New Regulatory Frameworks

Congress can fix this mess (come on now, hold back that snickering). It can create a demonstration project that allows non-credit-hour CBE -- let’s please drop “direct assessment,” as all CBE programs directly assess student mastery of competencies -- the kind of latitude for providing the functions that faculty have traditionally provided, while not reifying their roles. It can use the occasion to also provide for subscription models of disbursing Title IV, rethinking time-based measures like Satisfactory Academic Progress, tying aid disbursement to mastery of competencies and finally, getting Title IV rules to align with the legislative intent of an alternative to the credit hour.

It can then use that demonstration project and what we learn from it to inform the reauthorization of the Higher Education Act. Given the bipartisan support for CBE, the demonstration project can be easily created, and it would be a useful mechanism for informing the more complicated process of reauthorization. Republican Congressman John Kline of Minnesota, chair of the House Education and Workforce Committee, can immediately address the need by reintroducing last year’s widely supported CBE bill.

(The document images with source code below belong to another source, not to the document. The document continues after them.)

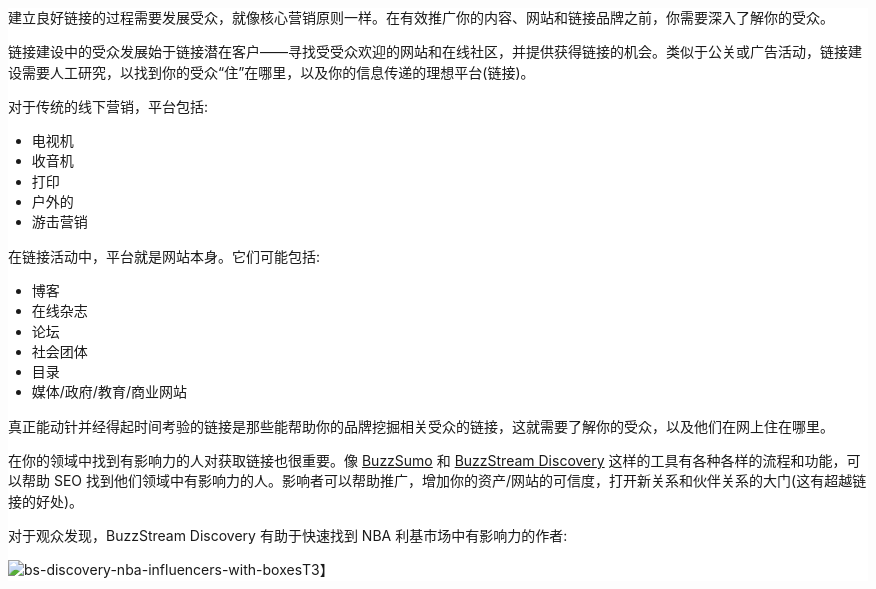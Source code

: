 建立良好链接的过程需要发展受众，就像核心营销原则一样。在有效推广你的内容、网站和链接品牌之前，你需要深入了解你的受众。

链接建设中的受众发展始于链接潜在客户——寻找受受众欢迎的网站和在线社区，并提供获得链接的机会。类似于公关或广告活动，链接建设需要人工研究，以找到你的受众“住”在哪里，以及你的信息传递的理想平台(链接)。

对于传统的线下营销，平台包括:

*   电视机
*   收音机
*   打印
*   户外的
*   游击营销

在链接活动中，平台就是网站本身。它们可能包括:

*   博客
*   在线杂志
*   论坛
*   社会团体
*   目录
*   媒体/政府/教育/商业网站

真正能动针并经得起时间考验的链接是那些能帮助你的品牌挖掘相关受众的链接，这就需要了解你的受众，以及他们在网上住在哪里。

在你的领域中找到有影响力的人对获取链接也很重要。像 [BuzzSumo](https://buzzsumo.com/) 和 [BuzzStream Discovery](https://idb.buzzstream.com/) 这样的工具有各种各样的流程和功能，可以帮助 SEO 找到他们领域中有影响力的人。影响者可以帮助推广，增加你的资产/网站的可信度，打开新关系和伙伴关系的大门(这有超越链接的好处)。

对于观众发现，BuzzStream Discovery 有助于快速找到 NBA 利基市场中有影响力的作者:

<noscript><img class="has-border aligncenter wp-image-263612 size-large" src="img/a213ee8544158cad0607c45a93c9f5bf.png" alt="bs-discovery-nba-influencers-with-boxes" srcset="https://searchengineland.com/wp-content/seloads/2016/11/BS-Discovery-NBA-influencers-with-Boxes-798x600.png 798w, https://searchengineland.com/wp-content/seloads/2016/11/BS-Discovery-NBA-influencers-with-Boxes-449x338.png 449w, https://searchengineland.com/wp-content/seloads/2016/11/BS-Discovery-NBA-influencers-with-Boxes-150x113.png 150w, https://searchengineland.com/wp-content/seloads/2016/11/BS-Discovery-NBA-influencers-with-Boxes-768x578.png 768w, https://searchengineland.com/wp-content/seloads/2016/11/BS-Discovery-NBA-influencers-with-Boxes-532x400.png 532w, https://searchengineland.com/wp-content/seloads/2016/11/BS-Discovery-NBA-influencers-with-Boxes.png 1250w" sizes="(max-width: 798px) 100vw, 798px" data-original-src="https://searchengineland.com/wp-content/seloads/2016/11/BS-Discovery-NBA-influencers-with-Boxes-798x600.png"/>T3】</noscript>
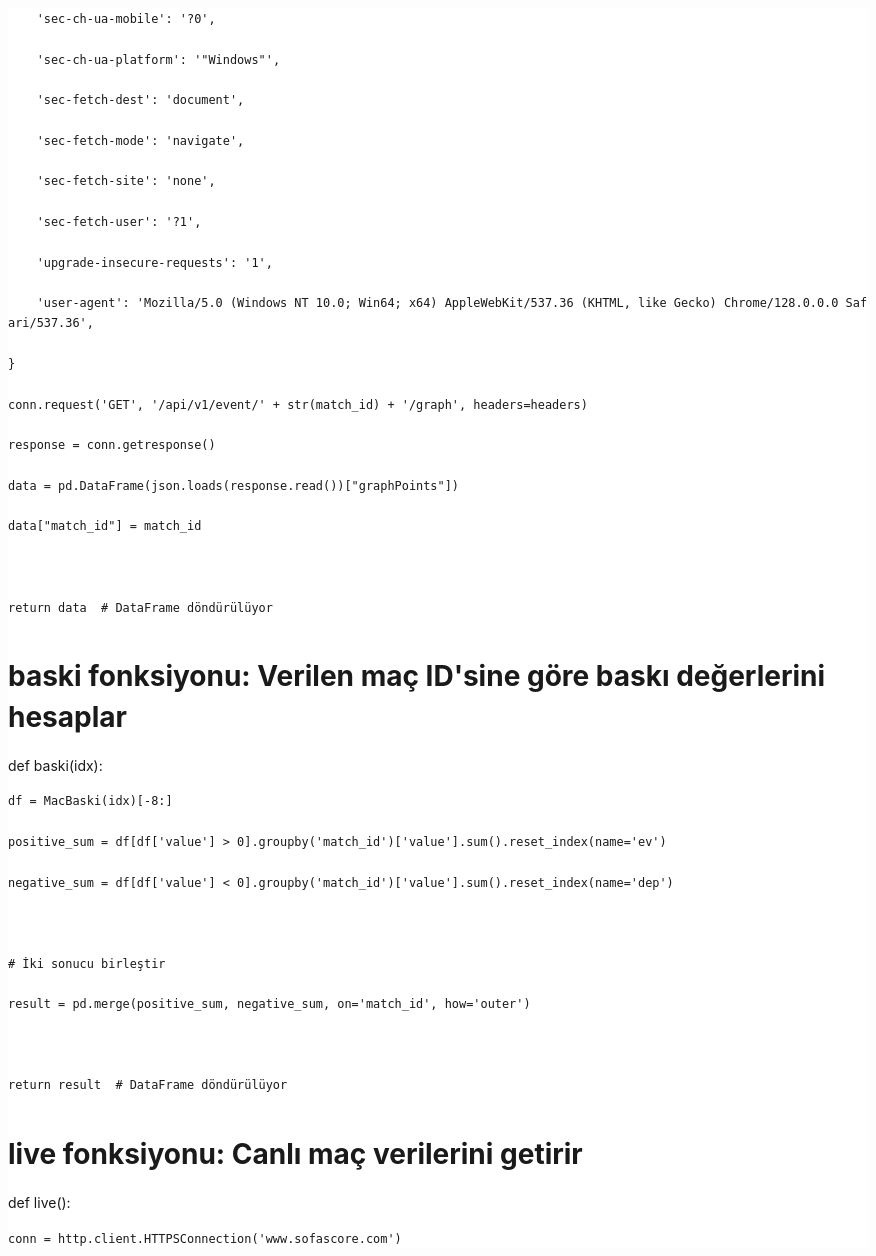         'sec-ch-ua-mobile': '?0',

        'sec-ch-ua-platform': '"Windows"',

        'sec-fetch-dest': 'document',

        'sec-fetch-mode': 'navigate',

        'sec-fetch-site': 'none',

        'sec-fetch-user': '?1',

        'upgrade-insecure-requests': '1',

        'user-agent': 'Mozilla/5.0 (Windows NT 10.0; Win64; x64) AppleWebKit/537.36 (KHTML, like Gecko) Chrome/128.0.0.0 Safari/537.36',

    }

    conn.request('GET', '/api/v1/event/' + str(match_id) + '/graph', headers=headers)

    response = conn.getresponse()

    data = pd.DataFrame(json.loads(response.read())["graphPoints"])

    data["match_id"] = match_id



    return data  # DataFrame döndürülüyor



# baski fonksiyonu: Verilen maç ID'sine göre baskı değerlerini hesaplar

def baski(idx):

    df = MacBaski(idx)[-8:]

    positive_sum = df[df['value'] > 0].groupby('match_id')['value'].sum().reset_index(name='ev')

    negative_sum = df[df['value'] < 0].groupby('match_id')['value'].sum().reset_index(name='dep')



    # İki sonucu birleştir

    result = pd.merge(positive_sum, negative_sum, on='match_id', how='outer')



    return result  # DataFrame döndürülüyor



# live fonksiyonu: Canlı maç verilerini getirir

def live():

    conn = http.client.HTTPSConnection('www.sofascore.com')
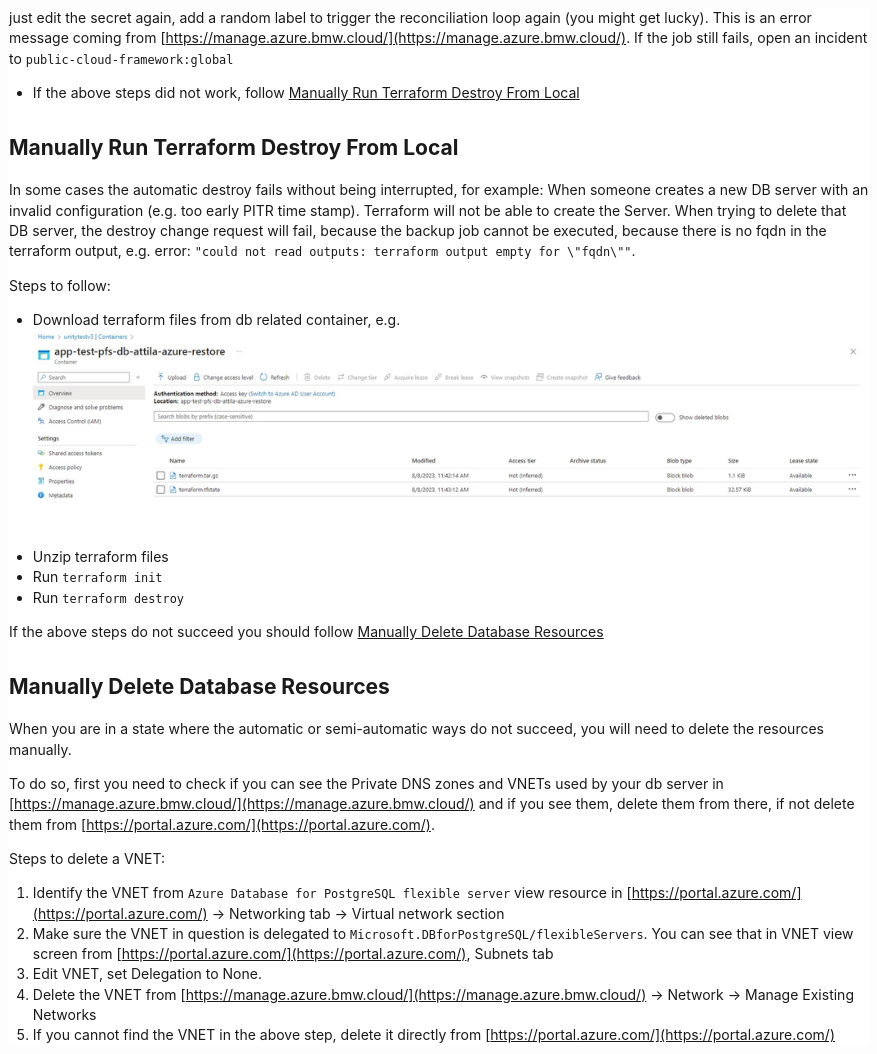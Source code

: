 just edit the secret again, add a random label to trigger the reconciliation loop again (you might get lucky).
This is an error message coming from [https://manage.azure.bmw.cloud/](https://manage.azure.bmw.cloud/).
If the job still fails, open an incident to `public-cloud-framework:global`
* If the above steps did not work, follow [Manually Run Terraform Destroy From Local](#manually-run-terraform-destroy-from-local)

## Manually Run Terraform Destroy From Local

In some cases the automatic destroy fails without being interrupted, for example: When someone creates a new DB server with an invalid configuration (e.g. too early PITR time stamp).
Terraform will not be able to create the Server. When trying to delete that DB server,
the destroy change request will fail, because the backup job cannot be executed,
because there is no fqdn in the terraform output,
e.g. error: `"could not read outputs: terraform output empty for \"fqdn\""`.

Steps to follow:
* Download terraform files from db related container, e.g.
  ![](../assets/terraform-files-container.jpg)
* Unzip terraform files
* Run `terraform init`
* Run `terraform destroy`

If the above steps do not succeed you should follow [Manually Delete Database Resources](#manually-delete-database-resources)

## Manually Delete Database Resources

When you are in a state where the automatic or semi-automatic ways do not succeed,
you will need to delete the resources manually.

To do so, first you need to check if you can see the Private DNS zones and VNETs
used by your db server in [https://manage.azure.bmw.cloud/](https://manage.azure.bmw.cloud/) and if you see them, delete them from there,
if not delete them from [https://portal.azure.com/](https://portal.azure.com/).

Steps to delete a VNET:
1. Identify the VNET from `Azure Database for PostgreSQL flexible server` view resource in [https://portal.azure.com/](https://portal.azure.com/)
 -> Networking tab -> Virtual network section
2. Make sure the VNET in question is delegated to `Microsoft.DBforPostgreSQL/flexibleServers`.
You can see that in VNET view screen from [https://portal.azure.com/](https://portal.azure.com/), Subnets tab
3. Edit VNET, set Delegation to None.
4. Delete the VNET from [https://manage.azure.bmw.cloud/](https://manage.azure.bmw.cloud/) -> Network -> Manage Existing Networks
5. If you cannot find the VNET in the above step, delete it directly from [https://portal.azure.com/](https://portal.azure.com/)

Former Senator Tom Harkin, a Democrat from Iowa and then chair of the Senate Health, Education, Labor and Pensions Committee, would not take up the bill, a missed opportunity. His successor in the Senate, Republican Senator Lamar Alexander of Tennessee, should consider a demonstration project as a useful step towards reauthorization, a source of learning to inform better policy making, and act to support the innovation he has rightly called for in HELP Committee hearings.

In the end, the OIG is simply enforcing the law and rules that Congress and the Department of Education have created. While its lawyers, auditors and investigators are by nature and training biased toward a more conservative, even rigid, reading of the rules, it is not their job to make the rules. They will enforce what Congress creates.

So the onus is on policy makers to create new regulatory frameworks with enough latitude to better provide for innovation and the learning still underway, enough quality assurance to discourage shoddily designed programs, and enough regulatory oversight to prevent the abuses that still inform the OIG’s concerns with CBE programs.